Published - September 28, 2010 03:44 pm IST - Chennai

Chennai: 01/08/2010: The Hindu: OEB: Title: Fault Lines, How Hidden, Fractures Still, Threaten the World Economy. Author: Raghuram G. Rajan.

After the global financial calamity struck in 2008, many analysts put the blame on the uncontrolled credit expansion in the United States that preceded it. But E.H. Carr reminds us that complex historical phenomena are rather like an accident that takes place during a misty night when a driver speeds along a slippery road, a pedestrian crosses it, and the brakes of the motor vehicle fail. What exactly caused the accident?

Land of inequalities

The merit of Raghuram Rajan's work is that he traces the many fault lines that lay beneath the surface not only in the American economy, polity, and governance, but also in the increasingly distorted economic and financial relationships between nations. Rajan begins with the American scene. America is a land of opportunities, but they can be taken advantage of only by those who have the resources, physical as well as human. Because these resources are unequally distributed, it is becoming a land of growing inequalities.
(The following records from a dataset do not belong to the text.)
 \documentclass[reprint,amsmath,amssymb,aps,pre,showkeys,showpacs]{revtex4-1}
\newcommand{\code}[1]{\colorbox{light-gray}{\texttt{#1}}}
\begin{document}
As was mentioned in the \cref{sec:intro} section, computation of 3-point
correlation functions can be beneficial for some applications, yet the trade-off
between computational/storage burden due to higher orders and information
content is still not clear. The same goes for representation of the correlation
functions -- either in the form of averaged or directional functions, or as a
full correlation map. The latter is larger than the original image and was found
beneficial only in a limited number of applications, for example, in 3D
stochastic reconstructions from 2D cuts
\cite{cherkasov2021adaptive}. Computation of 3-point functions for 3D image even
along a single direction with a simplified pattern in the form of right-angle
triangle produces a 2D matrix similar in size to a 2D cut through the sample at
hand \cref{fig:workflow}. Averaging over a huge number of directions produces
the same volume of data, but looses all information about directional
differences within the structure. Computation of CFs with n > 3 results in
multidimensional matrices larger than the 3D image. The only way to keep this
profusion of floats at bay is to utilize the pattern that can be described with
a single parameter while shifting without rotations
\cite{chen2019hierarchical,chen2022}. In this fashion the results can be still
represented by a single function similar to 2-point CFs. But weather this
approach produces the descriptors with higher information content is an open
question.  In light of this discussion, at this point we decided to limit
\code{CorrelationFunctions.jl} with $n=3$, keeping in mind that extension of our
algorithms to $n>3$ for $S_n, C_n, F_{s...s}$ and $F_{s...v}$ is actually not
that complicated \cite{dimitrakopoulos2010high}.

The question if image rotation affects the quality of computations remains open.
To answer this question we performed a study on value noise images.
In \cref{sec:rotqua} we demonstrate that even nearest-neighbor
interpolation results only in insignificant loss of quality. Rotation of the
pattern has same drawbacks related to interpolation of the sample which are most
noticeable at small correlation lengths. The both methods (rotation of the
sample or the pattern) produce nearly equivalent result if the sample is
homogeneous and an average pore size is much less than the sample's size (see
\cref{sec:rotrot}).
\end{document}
In 1976, the top one per cent of households accounted for 8.6 per cent of income, but by 2007 this had shot up to 23.5 per cent. And in 2008, seven out of 10 Americans had stagnating incomes. Because of the strong commitment to the free enterprise system, the country is also rather backward in the safety net it provides for workers. But a democratic polity cannot completely ignore them, and there is something of a moral commitment to help the needy.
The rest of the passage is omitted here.